To find the balance of the vehicle at the end of year 3, we use the formula for the future value of an annuity (since the car payments are essentially an annuity) and the remaining balance formula. The formula for the future value of an annuity is $A=P\frac{(1+r{)}^n-1}{r}$ , where $A$ is the future value of the annuity, $P$ is the payment amount, $r$ is the monthly interest rate, and $n$ is the total number of payments. However, since we're solving for the balance, we need to adjust our approach to account for the remaining balance after 3 years.First, we calculate the monthly payment using the loan formula, which is a rearrangement of the annuity formula to solve for $P$ . The monthly interest rate is $3.8\%/12=0.0031667$ , and the total number of payments over 5 years is $5\times 12=60$ .The formula for the monthly payment is $P=\frac{rA}{(1-(1+r{)}^{-n})}$ , where $A$ is the loan amount ($45,000), $r$ is the monthly interest rate, and $n$ is the total number of payments.After calculating the monthly payment, we find the balance after 3 years (36 payments) by considering the remaining term of the loan (24 months) and using the formula for the future value of the remaining payments.
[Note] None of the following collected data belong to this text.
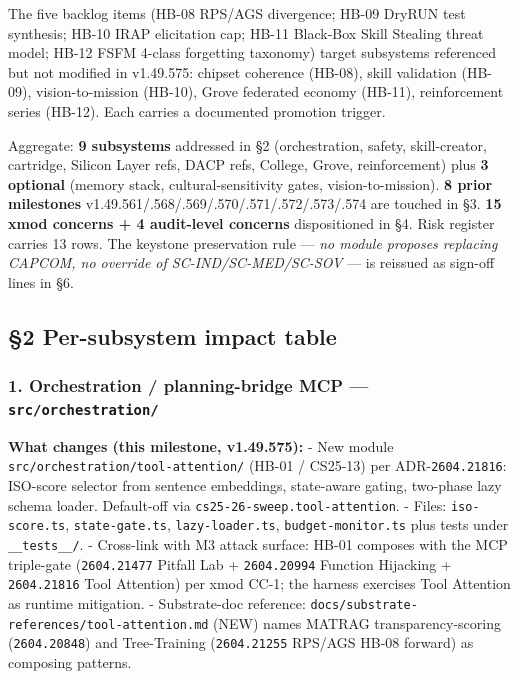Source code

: \documentclass[11pt,letterpaper]{article}
\newcommand{\arxivid}[1]{\texttt{\textcolor{accent}{#1}}}
\begin{document}
The five backlog items (HB-08 RPS/AGS divergence; HB-09 DryRUN test
synthesis; HB-10 IRAP elicitation cap; HB-11 Black-Box Skill Stealing
threat model; HB-12 FSFM 4-class forgetting taxonomy) target subsystems
referenced but not modified in v1.49.575: chipset coherence (HB-08),
skill validation (HB-09), vision-to-mission (HB-10), Grove federated
economy (HB-11), reinforcement series (HB-12). Each carries a documented
promotion trigger.

Aggregate: \textbf{9 subsystems} addressed in §2 (orchestration, safety,
skill-creator, cartridge, Silicon Layer refs, DACP refs, College, Grove,
reinforcement) plus \textbf{3 optional} (memory stack,
cultural-sensitivity gates, vision-to-mission). \textbf{8 prior
milestones} v1.49.561/.568/.569/.570/.571/.572/.573/.574 are touched in
§3. \textbf{15 xmod concerns + 4 audit-level concerns} dispositioned in
§4. Risk register carries 13 rows. The keystone preservation rule ---
\emph{no module proposes replacing CAPCOM, no override of
SC-IND/SC-MED/SC-SOV} --- is reissued as sign-off lines in §6.

\subsection{§2 Per-subsystem impact
table}

\subsubsection{\texorpdfstring{1. Orchestration / planning-bridge MCP
---
\texttt{src/orchestration/}}{1. Orchestration / planning-bridge MCP --- src/orchestration/}}

\textbf{What changes (this milestone, v1.49.575):} - New module
\texttt{src/orchestration/tool-attention/} (HB-01 / CS25-13) per
ADR-\arxivid{2604.21816}: ISO-score selector from sentence embeddings, state-aware
gating, two-phase lazy schema loader. Default-off via
\texttt{cs25-26-sweep.tool-attention}. - Files: \texttt{iso-score.ts},
\texttt{state-gate.ts}, \texttt{lazy-loader.ts},
\texttt{budget-monitor.ts} plus tests under \texttt{\_\_tests\_\_/}. -
Cross-link with M3 attack surface: HB-01 composes with the MCP
triple-gate (\arxivid{2604.21477} Pitfall Lab + \arxivid{2604.20994}
Function Hijacking + \arxivid{2604.21816} Tool Attention) per xmod CC-1;
the harness exercises Tool Attention as runtime mitigation. -
Substrate-doc reference:
\texttt{docs/substrate-references/tool-attention.md} (NEW) names MATRAG
transparency-scoring (\arxivid{2604.20848}) and Tree-Training
(\arxivid{2604.21255} RPS/AGS HB-08 forward) as composing patterns.
\end{document}
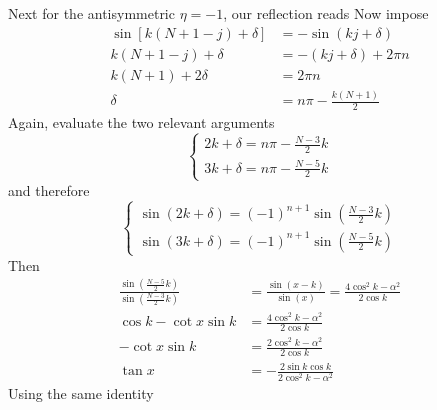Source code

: \documentclass[../../../main.tex]{subfiles}
\begin{document}
Next for the antisymmetric $\eta=-1$, our reflection reads
Now impose
\begin{align*}
  \sin\left[k(N+1-j)+\delta\right] & =  -\sin(kj+\delta)      \\
  k(N+1-j)+\delta                  & =  -(kj+\delta)+2\pi n   \\
  k(N+1)+2\delta                   & =  2\pi n                \\
  \delta                           & =  n\pi-\frac{k(N+1)}{2}
\end{align*}
Again, evaluate the two relevant arguments
\begin{equation*}
  \begin{cases}
    2k+\delta = n\pi-\frac{N-3}{2}k \\
    3k+\delta = n\pi-\frac{N-5}{2}k
  \end{cases}
\end{equation*}
and therefore
\begin{equation*}
  \begin{cases}
    \sin(2k+\delta) = (-1)^{n+1} \sin\left(\frac{N-3}{2}k\right) \\
    \sin(3k+\delta) = (-1)^{n+1} \sin\left(\frac{N-5}{2}k\right)
  \end{cases}
\end{equation*}
Then
\begin{align*}
  \frac{ \sin\left(\frac{N-5}{2}k\right) }{ \sin\left(\frac{N-3}{2}k\right)} & =  \frac{\sin(x-k)}{\sin(x)} = \frac{4\cos^2k-\alpha^2}{2\cos k} \\
  \cos k-\cot x\sin k                                                        & =  \frac{4\cos^2k-\alpha^2}{2\cos k}                             \\
  -\cot x\sin k                                                              & =  \frac{2\cos^2k-\alpha^2}{2\cos k}                             \\
  \tan x                                                                     & =  -\frac{2\sin k\cos k} {2\cos^2k-\alpha^2}
\end{align*}
Using the same identity
\end{document}
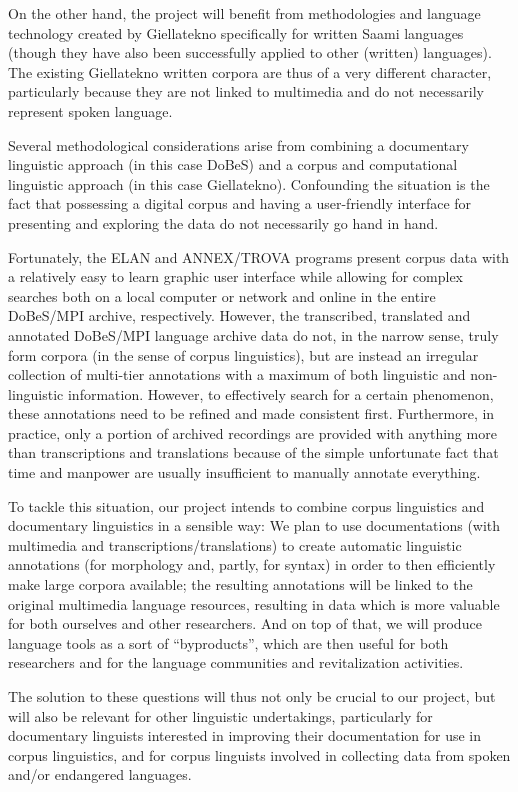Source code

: \documentclass[a4paper,12pt]{article}
\begin{document}
On the other hand, the project will benefit from methodologies and language technology created by Giellatekno specifically for written Saami languages (though they have also been successfully applied to other (written) languages). The existing Giellatekno written corpora are thus of a very different character, particularly because they are not linked to multimedia and do not necessarily represent spoken language.

Several methodological considerations arise from combining a documentary linguistic approach (in this case DoBeS) and a corpus and computational linguistic approach (in this case Giellatekno). Confounding the situation is the fact that possessing a digital corpus and having a user-friendly interface for presenting and exploring the data do not necessarily go hand in hand. 

Fortunately, the ELAN and ANNEX/TROVA programs present corpus data with a relatively easy to learn graphic user interface while allowing for complex searches both on a local computer or network and online in the entire DoBeS/MPI archive, respectively. However, the transcribed, translated and annotated DoBeS/MPI language archive data do not, in the narrow sense, truly form corpora (in the sense of corpus linguistics), but are instead an irregular collection of multi-tier annotations with a maximum of both linguistic and non-linguistic information. However, to effectively search for a certain phenomenon, these annotations need to be refined and made consistent first. Furthermore, in practice, only a portion of archived recordings are provided with anything more than transcriptions and translations because of the simple unfortunate fact that time and manpower are usually insufficient to manually annotate everything.

To tackle this situation, our project intends to combine corpus linguistics and documentary linguistics in a sensible way: We plan to use documentations (with multimedia and transcriptions/translations) to create automatic linguistic annotations (for morphology and, partly, for syntax) in order to then efficiently make large corpora available; the resulting annotations will be linked to the original multimedia language resources, resulting in data which is more valuable for both ourselves and other researchers. And on top of that, we will produce language tools as a sort of “byproducts”, which are then useful for both researchers and for the language communities and revitalization activities.

The solution to these questions will thus not only be crucial to our project, but will also be relevant for other linguistic undertakings, particularly for documentary linguists interested in improving their documentation for use in corpus linguistics, and for corpus linguists involved in collecting data from spoken and/or endangered languages.
\end{document}
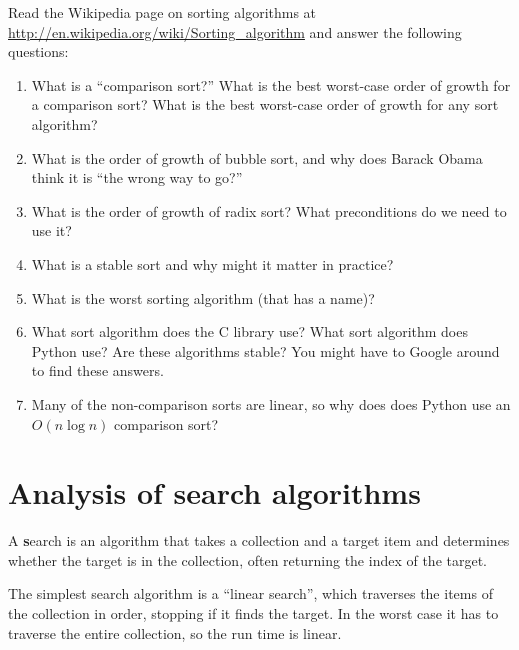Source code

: \documentclass[
DIV=11,
fontsize=13,
twoside,
headinclude=false,
titlepage=firstiscover,
abstract=true,
headsepline=true,
footsepline=true,
chapterprefix=true, %
headings=big,
bibliography=totoc,%
captions=tableheading
]{scrbook}
\theoremstyle{definition}
\begin{document}
\begin{exercise}
\normalfont

Read the Wikipedia page on sorting algorithms at
\url{http://en.wikipedia.org/wiki/Sorting_algorithm} and answer
the following questions:

\begin{enumerate}

\item What is a ``comparison sort?'' What is the best worst-case order
  of growth for a comparison sort?  What is the best worst-case order
  of growth for any sort algorithm?

\item What is the order of growth of bubble sort, and why does Barack
  Obama think it is ``the wrong way to go?''

\item What is the order of growth of radix sort?  What preconditions
  do we need to use it?

\item What is a stable sort and why might it matter in practice?

\item What is the worst sorting algorithm (that has a name)?

\item What sort algorithm does the C library use?  What sort algorithm
  does Python use?  Are these algorithms stable?  You might have to
  Google around to find these answers.

\item Many of the non-comparison sorts are linear, so why does does
  Python use an $O(n \log n)$ comparison sort?

\end{enumerate}

\end{exercise}


\section{Analysis of search algorithms}

A {\textbf search} is an algorithm that takes a collection and a target
item and determines whether the target is in the collection, often
returning the index of the target.

The simplest search algorithm is a ``linear search'', which traverses
the items of the collection in order, stopping if it finds the target.
In the worst case it has to traverse the entire collection, so the run
time is linear.
\end{document}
This essentially tells us how much is left to pay off the loan.The correct balance, after performing these calculations, aligns with option A, $19,030.11. This involves calculating the monthly payment, then determining the remaining balance after 36 months have passed, using the formulas mentioned and the specifics of the loan terms (3.8% annual interest rate, compounded monthly, over a 5-year period).